Program Summaries
Program 1. What Is Art?
Learner Teams and students investigate the nature of art by identifying
elements of four art forms: theatre, music, dance, and visual art. The
teams explore their perceptions about each art form separately, then examine
how the art forms work together in the multi-arts example Quidam.
Program 2. Responding to
the Arts
Using two multi-arts performance pieces from different eras, Quidam
(1996) and Parade (1917), Learner Teams and students examine how
artists and audiences form their perceptions of art. Participants examine
theatrical and musical elements in Quidam and Parade to
investigate the role of social and historical context, recognize the artists
creative intentions and expressive techniques, study the influence of
vaudeville while creating their own skits with original music and action,
and master and apply a process of criticism by going to critic school.
Program 3. Historical References
in the Arts
This program explores the concept of historical context. How do artistic
and historical references inform and influence our understanding of works
of art? Using visual and dance elements, Learner Teams and students recognize
the use of historical references in Quidam, use costumes to investigate
the ways that historical references can affect a work of art, study a
painting by René Magritte and choreography by Alwin Nikolais to
see their influence on the creators of Quidam, and take on the
role of art historian to discover how art history is being made today.

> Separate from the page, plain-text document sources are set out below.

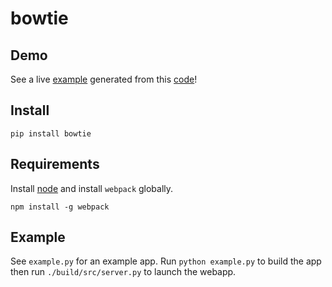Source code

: # bowtie

## Demo

See a live [example](https://bowtie-demo.herokuapp.com/) generated from this [code](https://github.com/jwkvam/bowtie-demo)!

## Install

```
pip install bowtie
```

## Requirements

Install [node](https://nodejs.org/en/) and install `webpack` globally.

```
npm install -g webpack
```

## Example

See `example.py` for an example app.
Run `python example.py` to build the app then run `./build/src/server.py` to launch the webapp.
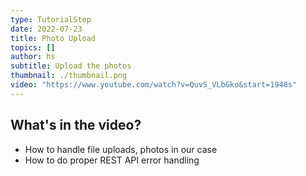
 ```yaml
---
type: TutorialStep
date: 2022-07-23
title: Photo Upload
topics: []
author: hs
subtitle: Upload the photos
thumbnail: ./thumbnail.png
video: "https://www.youtube.com/watch?v=QuvS_VLbGko&start=1948s"
---
```


## What's in the video?

- How to handle file uploads, photos in our case
- How to do proper REST API error handling

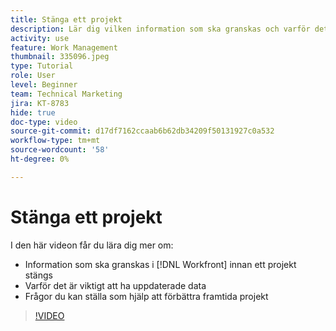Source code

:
 ```yaml
---
title: Stänga ett projekt
description: Lär dig vilken information som ska granskas och varför det är viktigt att ha uppdaterat data i ett projekt innan du stänger det i  [!DNL  Workfront].
activity: use
feature: Work Management
thumbnail: 335096.jpeg
type: Tutorial
role: User
level: Beginner
team: Technical Marketing
jira: KT-8783
hide: true
doc-type: video
source-git-commit: d17df7162ccaab6b62db34209f50131927c0a532
workflow-type: tm+mt
source-wordcount: '58'
ht-degree: 0%

---
```


# Stänga ett projekt

I den här videon får du lära dig mer om:

* Information som ska granskas i [!DNL Workfront] innan ett projekt stängs
* Varför det är viktigt att ha uppdaterade data
* Frågor du kan ställa som hjälp att förbättra framtida projekt

>[!VIDEO](https://video.tv.adobe.com/v/335096/?quality=12&learn=on&enablevpops)

<!---
This video is confusing. We have heard multiple complaints that it doesn't show how to actually change the project to Complete. "Change the project status to complete" covers the same material in more depth and clarity, so we've removed this tutorial from the TOC and redirected it's URL to point to "Change the project status to complete".
--->
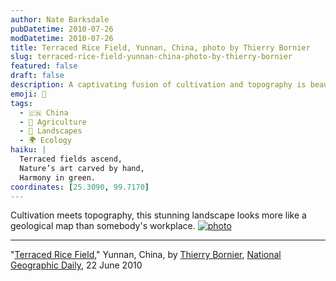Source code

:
 ```yaml
---
author: Nate Barksdale
pubDatetime: 2010-07-26
modDatetime: 2010-07-26
title: Terraced Rice Field, Yunnan, China, photo by Thierry Bornier
slug: terraced-rice-field-yunnan-china-photo-by-thierry-bornier
featured: false
draft: false
description: A captivating fusion of cultivation and topography is beautifully showcased in the terraced rice fields of Yunnan, China.
emoji: 🌾
tags:
  - 🇨🇳 China
  - 🌾 Agriculture
  - 🌳 Landscapes
  - 🌍 Ecology
haiku: |
  Terraced fields ascend,  
  Nature’s art carved by hand,  
  Harmony in green.
coordinates: [25.3090, 99.7170]
---
```


Cultivation meets topography, this stunning landscape looks more like a geological map than somebody's workplace. [![photo](http://www.culture-making.com/media/ricefield.jpg)](http://nationalgeographicdaily.tumblr.com/post/727640227/terraced-rice-field-china-photo-thierry-bornier)

---

"[Terraced Rice Field](https://www.google.com/search?q=%22Terraced%20Rice%20Field%22%20nationalgeographicdaily.tumblr.com)," Yunnan, China, by [Thierry Bornier](http://www.lenscape-china.com/fouder.asp), [National Geographic Daily](https://www.google.com/search?q=%22National%20Geographic%20Daily%22%20nationalgeographicdaily.tumblr.com), 22 June 2010

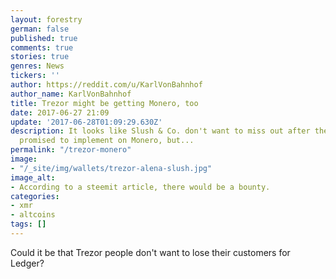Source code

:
 ```yaml
---
layout: forestry
german: false
published: true
comments: true
stories: true
genres: News
tickers: ''
author: https://reddit.com/u/KarlVonBahnhof
author_name: KarlVonBahnhof
title: Trezor might be getting Monero, too
date: 2017-06-27 21:09
update: '2017-06-28T01:09:29.630Z'
description: It looks like Slush & Co. don't want to miss out after the Ledger people
  promised to implement on Monero, but...
permalink: "/trezor-monero"
image:
- "/_site/img/wallets/trezor-alena-slush.jpg"
image_alt:
- According to a steemit article, there would be a bounty.
categories:
- xmr
- altcoins
tags: []
---
```



Could it be that Trezor people don't want to lose their customers for Ledger?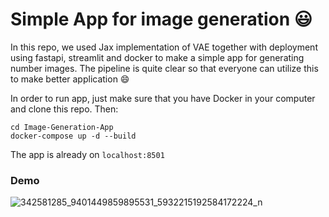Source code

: Simple App for image generation :smiley:
====

In this repo, we used Jax implementation of VAE together with deployment using fastapi, streamlit and docker to make a simple app for generating number images. The pipeline is quite clear so that everyone can utilize this to make better application :smile:  

In order to run app, just make sure that you have Docker in your computer and clone this repo. 
Then:
```
cd Image-Generation-App
docker-compose up -d --build
``` 

The app is already on `localhost:8501`
### Demo
![342581285_9401449859895531_5932215192584172224_n](https://user-images.githubusercontent.com/53470099/234910832-5ffed979-ca24-432b-825f-7b7a4fab4b2a.gif)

Program 4. Creating a Multi-Arts
Performance Piece
Applying knowledge gained through the lessons modeled in Programs 1-3,
Learner Teams and students create, rehearse, and revise a multi-arts performance
piece that is based on the central narrative theme in Quidam. In
a sequential series of large- and small-group interactions, they create
original plots based on Quidams journey story
structure, communicate their stories in a multi-arts medium, and critique
and refine their performance pieces.
Program 5. Designing a Multi-Arts
Curriculum Unit
This program introduces a curriculum design process sometimes called backward
design. This process builds on the enduring ideas/understandings
that drive a curriculum unit the why rather than the
what. Using the multi-arts unit of study seen in Programs
1-4 as a model, Learner Teams investigate the components of this
process how the enduring ideas form the basis for essential questions
and unit objectives. Learner Teams then construct enduring ideas, essential
questions, and unit objectives for integrated units of study that they
can use in their own schools.
Program 6. The Role of Assessment
in Curriculum Design
Learner Teams discover how to build formative and summative assessments
into the units they are developing. They consider assessment strategies
used in the lessons of Programs 1-4, continue working on their own units
by developing performance tasks that address assessment criteria, and
create scoring guidelines to measure student success.
Program 7. Three Schools,
Three Approaches
During the school year that followed the filming of the first six programs,
a television production crew visited the three Learner Teams at their
own schools. Documentary segments show the Learner Teams planning and
teaching arts-based lessons that grew out of what they learned. Discussions
at the end of the school year, facilitated by one of the workshop leaders,
give the Learner Team members the chance to reflect on developments in
their teaching practice.
Program 8. Building on New
Ideas
More documentary segments show further work by the team members
with their students, among themselves and with colleagues. The end-of-year
discussions continue, with team members reflecting on how their new initiatives
in the arts have affected them and their schools, and offering advice
for other teachers who want to bring the arts into their own classrooms.